- How to complete this task -
Across all the entries below, count each line that holds "Donating" and report the figure only.

- Material for this exercise -
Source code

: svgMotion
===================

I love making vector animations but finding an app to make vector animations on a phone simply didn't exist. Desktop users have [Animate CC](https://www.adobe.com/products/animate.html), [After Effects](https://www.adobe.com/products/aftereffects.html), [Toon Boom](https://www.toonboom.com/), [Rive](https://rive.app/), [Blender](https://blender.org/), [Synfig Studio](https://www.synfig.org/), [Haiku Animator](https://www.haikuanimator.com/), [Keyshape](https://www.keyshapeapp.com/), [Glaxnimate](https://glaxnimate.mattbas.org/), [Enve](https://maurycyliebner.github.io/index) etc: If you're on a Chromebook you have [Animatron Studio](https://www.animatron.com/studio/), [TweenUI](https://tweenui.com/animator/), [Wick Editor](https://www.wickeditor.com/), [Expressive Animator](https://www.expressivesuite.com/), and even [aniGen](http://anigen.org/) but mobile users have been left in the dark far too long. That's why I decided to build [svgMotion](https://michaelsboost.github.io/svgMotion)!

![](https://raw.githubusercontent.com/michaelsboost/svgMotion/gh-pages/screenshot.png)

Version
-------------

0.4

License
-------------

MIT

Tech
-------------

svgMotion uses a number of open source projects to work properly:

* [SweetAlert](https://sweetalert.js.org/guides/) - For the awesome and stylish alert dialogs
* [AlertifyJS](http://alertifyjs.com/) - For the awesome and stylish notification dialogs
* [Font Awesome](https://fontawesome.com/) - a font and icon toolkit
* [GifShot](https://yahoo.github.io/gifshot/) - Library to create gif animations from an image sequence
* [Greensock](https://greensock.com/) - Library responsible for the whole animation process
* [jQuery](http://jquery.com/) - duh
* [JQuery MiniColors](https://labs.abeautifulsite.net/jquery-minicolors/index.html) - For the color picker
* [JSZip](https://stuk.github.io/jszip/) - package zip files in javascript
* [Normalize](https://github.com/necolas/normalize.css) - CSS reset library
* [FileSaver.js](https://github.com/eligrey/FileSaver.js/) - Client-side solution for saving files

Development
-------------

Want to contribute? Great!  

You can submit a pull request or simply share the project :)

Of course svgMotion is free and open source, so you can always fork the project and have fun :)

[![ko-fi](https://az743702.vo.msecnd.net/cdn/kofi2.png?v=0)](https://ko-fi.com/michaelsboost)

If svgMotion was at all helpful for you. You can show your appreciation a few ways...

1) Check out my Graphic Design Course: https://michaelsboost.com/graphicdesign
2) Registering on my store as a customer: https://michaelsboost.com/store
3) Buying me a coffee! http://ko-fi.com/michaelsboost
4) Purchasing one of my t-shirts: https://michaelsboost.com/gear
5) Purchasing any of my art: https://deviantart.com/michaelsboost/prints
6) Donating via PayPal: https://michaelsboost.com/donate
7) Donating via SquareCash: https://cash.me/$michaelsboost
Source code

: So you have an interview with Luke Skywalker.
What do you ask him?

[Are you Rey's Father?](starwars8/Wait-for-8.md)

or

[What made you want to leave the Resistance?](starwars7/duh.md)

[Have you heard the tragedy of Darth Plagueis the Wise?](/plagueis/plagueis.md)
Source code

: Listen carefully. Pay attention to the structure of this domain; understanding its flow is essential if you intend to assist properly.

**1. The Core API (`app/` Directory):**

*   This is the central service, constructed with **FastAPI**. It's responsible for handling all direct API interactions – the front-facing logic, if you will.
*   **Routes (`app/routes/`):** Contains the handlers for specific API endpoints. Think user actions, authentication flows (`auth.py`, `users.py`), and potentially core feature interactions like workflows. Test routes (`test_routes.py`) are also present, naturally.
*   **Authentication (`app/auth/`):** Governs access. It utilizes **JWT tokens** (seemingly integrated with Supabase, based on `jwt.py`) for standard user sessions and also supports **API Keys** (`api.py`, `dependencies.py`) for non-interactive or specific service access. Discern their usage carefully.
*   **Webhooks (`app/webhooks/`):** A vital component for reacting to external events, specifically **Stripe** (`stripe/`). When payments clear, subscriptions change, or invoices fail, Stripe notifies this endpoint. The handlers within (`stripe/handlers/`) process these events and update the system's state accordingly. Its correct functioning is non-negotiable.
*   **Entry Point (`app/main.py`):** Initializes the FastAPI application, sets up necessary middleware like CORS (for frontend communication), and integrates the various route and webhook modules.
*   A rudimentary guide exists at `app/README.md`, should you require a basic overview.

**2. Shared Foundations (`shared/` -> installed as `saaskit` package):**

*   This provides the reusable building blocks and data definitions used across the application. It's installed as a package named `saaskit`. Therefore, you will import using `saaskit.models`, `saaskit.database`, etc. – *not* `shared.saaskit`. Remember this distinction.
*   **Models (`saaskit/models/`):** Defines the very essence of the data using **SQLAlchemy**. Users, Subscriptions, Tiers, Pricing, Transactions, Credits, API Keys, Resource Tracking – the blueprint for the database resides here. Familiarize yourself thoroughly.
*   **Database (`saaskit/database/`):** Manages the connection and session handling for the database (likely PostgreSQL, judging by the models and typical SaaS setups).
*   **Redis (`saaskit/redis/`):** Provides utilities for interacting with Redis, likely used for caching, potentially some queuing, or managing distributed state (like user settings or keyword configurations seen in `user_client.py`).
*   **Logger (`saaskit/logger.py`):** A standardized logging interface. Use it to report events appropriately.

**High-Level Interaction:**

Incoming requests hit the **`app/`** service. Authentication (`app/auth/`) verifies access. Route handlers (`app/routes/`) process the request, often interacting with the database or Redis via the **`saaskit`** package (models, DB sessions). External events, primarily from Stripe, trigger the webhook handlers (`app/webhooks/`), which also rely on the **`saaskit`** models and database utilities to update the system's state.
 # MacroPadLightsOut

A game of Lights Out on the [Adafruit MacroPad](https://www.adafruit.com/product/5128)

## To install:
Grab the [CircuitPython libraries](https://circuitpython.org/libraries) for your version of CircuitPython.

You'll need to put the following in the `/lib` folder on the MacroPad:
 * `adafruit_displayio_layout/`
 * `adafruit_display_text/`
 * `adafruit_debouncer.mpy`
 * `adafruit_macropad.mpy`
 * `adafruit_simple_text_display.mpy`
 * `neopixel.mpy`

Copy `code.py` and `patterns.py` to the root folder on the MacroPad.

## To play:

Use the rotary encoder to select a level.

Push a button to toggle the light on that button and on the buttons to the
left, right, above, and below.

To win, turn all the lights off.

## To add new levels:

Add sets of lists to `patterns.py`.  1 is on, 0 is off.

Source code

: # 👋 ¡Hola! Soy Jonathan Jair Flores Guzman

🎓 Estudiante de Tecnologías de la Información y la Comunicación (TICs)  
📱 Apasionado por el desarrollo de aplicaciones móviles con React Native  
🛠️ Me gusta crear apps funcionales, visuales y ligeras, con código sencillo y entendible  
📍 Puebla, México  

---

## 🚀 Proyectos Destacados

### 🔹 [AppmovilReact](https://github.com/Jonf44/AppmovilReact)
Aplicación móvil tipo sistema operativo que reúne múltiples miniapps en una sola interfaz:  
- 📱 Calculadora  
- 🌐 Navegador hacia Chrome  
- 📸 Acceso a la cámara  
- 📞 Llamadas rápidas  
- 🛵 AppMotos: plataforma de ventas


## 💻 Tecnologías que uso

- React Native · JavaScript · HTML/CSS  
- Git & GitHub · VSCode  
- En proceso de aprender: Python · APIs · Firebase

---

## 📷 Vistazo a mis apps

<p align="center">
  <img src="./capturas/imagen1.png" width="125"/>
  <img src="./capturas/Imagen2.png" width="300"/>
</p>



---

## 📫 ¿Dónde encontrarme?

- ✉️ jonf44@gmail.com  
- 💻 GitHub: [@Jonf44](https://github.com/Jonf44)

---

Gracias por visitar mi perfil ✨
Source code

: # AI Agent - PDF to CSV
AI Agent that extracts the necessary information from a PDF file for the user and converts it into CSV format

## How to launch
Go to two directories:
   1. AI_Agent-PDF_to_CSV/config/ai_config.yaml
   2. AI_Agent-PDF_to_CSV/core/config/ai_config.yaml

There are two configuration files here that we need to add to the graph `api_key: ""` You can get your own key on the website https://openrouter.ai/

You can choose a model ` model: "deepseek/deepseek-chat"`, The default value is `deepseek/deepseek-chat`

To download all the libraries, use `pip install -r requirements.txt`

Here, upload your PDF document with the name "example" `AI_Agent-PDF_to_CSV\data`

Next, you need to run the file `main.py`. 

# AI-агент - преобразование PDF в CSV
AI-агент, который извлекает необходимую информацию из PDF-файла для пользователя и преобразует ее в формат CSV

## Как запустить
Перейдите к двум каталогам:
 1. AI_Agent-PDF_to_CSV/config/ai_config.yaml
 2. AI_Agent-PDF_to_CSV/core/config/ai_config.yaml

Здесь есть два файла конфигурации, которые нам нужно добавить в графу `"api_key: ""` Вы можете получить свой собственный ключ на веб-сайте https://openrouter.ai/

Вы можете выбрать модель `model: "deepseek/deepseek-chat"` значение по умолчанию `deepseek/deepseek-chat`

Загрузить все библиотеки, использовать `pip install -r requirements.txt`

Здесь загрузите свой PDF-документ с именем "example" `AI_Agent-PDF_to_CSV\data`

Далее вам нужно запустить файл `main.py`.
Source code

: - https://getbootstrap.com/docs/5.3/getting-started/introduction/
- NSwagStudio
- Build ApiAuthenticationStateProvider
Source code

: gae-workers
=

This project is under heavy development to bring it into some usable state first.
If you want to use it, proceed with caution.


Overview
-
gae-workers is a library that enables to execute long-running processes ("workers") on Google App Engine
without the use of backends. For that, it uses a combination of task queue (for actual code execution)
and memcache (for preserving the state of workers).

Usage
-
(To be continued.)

- Exercise response -
2